1. The gate of the MOSFET IC is connected to GPIO27 of the FireBeetle ESP32 through a 10 kΩ resistor, which acts as a gate resistor to ensure stable switching. The grounds of the ESP32 and the PCB breadboard are connected together, creating a common reference point for the entire circuit.
2. A DC JST connector is added to the PCB breadboard for the pump connection. The positive terminal of the JST connector is connected to VCC of the PCB breadboard, while the negative terminal is connected to the drain of the MOSFET.
3. The source of the MOSFET is connected directly to GND, completing the low-side switching configuration.
4. To power the entire setup, the 5V output from the FireBeetle ESP32 is connected to the VCC rail of the PCB breadboard, which supplies power to the pump and associated circuitry.

With these connections in place, the circuit is fully assembled and ready for testing.
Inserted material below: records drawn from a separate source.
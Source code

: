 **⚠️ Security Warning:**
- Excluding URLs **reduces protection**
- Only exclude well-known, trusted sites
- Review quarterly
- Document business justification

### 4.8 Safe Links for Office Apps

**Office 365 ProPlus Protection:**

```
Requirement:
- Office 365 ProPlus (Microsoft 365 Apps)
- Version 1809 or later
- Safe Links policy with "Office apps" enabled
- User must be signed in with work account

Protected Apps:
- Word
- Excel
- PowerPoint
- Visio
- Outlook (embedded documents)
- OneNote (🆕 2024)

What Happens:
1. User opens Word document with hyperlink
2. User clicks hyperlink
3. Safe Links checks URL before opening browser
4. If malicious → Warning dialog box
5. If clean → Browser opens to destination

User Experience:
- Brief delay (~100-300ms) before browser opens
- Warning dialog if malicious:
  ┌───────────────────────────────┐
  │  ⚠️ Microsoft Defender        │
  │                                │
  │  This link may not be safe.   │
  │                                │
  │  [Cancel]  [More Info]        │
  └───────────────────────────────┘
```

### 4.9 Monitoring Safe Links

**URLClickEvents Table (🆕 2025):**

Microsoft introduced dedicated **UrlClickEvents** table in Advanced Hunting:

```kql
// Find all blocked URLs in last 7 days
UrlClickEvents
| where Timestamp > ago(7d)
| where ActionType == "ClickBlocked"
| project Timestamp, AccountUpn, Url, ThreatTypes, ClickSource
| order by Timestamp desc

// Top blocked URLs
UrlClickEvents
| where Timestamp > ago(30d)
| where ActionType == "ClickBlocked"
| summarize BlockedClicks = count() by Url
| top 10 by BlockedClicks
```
In this build, we are using a vibrating DC pump, which is well suited for transferring liquid from one container to another without relying on siphoning or any external assistance. The pump works by actively drawing liquid from the source container and pushing it into the destination container, making the flow predictable and easy to control.

Pumps based on this working principle are commonly found in coffee machines. While most commercial coffee machines use AC-operated vibrating pumps, the underlying operating principle remains the same. For our application, we sourced a 5V DC vibrating pump, which makes it ideal for microcontroller-based projects.

To connect the pump, a JST wire harness is used, which plugs directly into the JST connector on the PCB breadboard. This provides a secure and reliable connection while keeping the setup neat and modular.

With the wiring complete, the pump is now ready for testing.

We uploaded the below sketch into our Firebeetle 2.

Here, we have prepared a basic demo code that works as follows. When the onboard button, connected to GPIO27, is pressed, the LED connected to D9 and the MOSFET control pin on GPIO17 are both driven HIGH.

Once activated, both the LED and the MOSFET remain in the HIGH state for 5 seconds. After the 5-second interval has elapsed, the LED and the MOSFET pin are pulled LOW, turning them off. This entire sequence then repeats, allowing the behavior to run continuously in a loop.

Here’s the end result of this simple yet highly practical build: a DC pump driver made on a custom PCB breadboard, powered by an ESP32, and extremely convenient to work with.

In this setup, a single MOSFET is used to drive the DC pump. Since only one MOSFET is used, the pump can operate in one direction only, but that was completely intentional. The pump’s job is to transfer water from Container A to Container B, not the other way around, so this configuration fits the requirement perfectly.

One of the best parts about this PCB breadboard is its flexibility. If we ever need to reverse the direction of the DC pump, we can simply add more MOSFETs on the same PCB breadboard and build an H-bridge, which can then be controlled by the ESP32.

Because of this PCB breadboard, it can be used for a wide range of applications, from pump drivers and automatic plant watering systems to even analog circuit prototyping.

Using this pump driver board, I can now carry out my experiment. The goal is to run the pump for a specific amount of time and measure how much water it displaces during that period. From this data, I can calculate how long the pump needs to transfer a known quantity of water and later use these values directly in code for future projects.

Overall, this project has been completed, and the results are exactly what I was aiming for.

Thanks for sticking around till the end, and I’ll be back very soon with another project!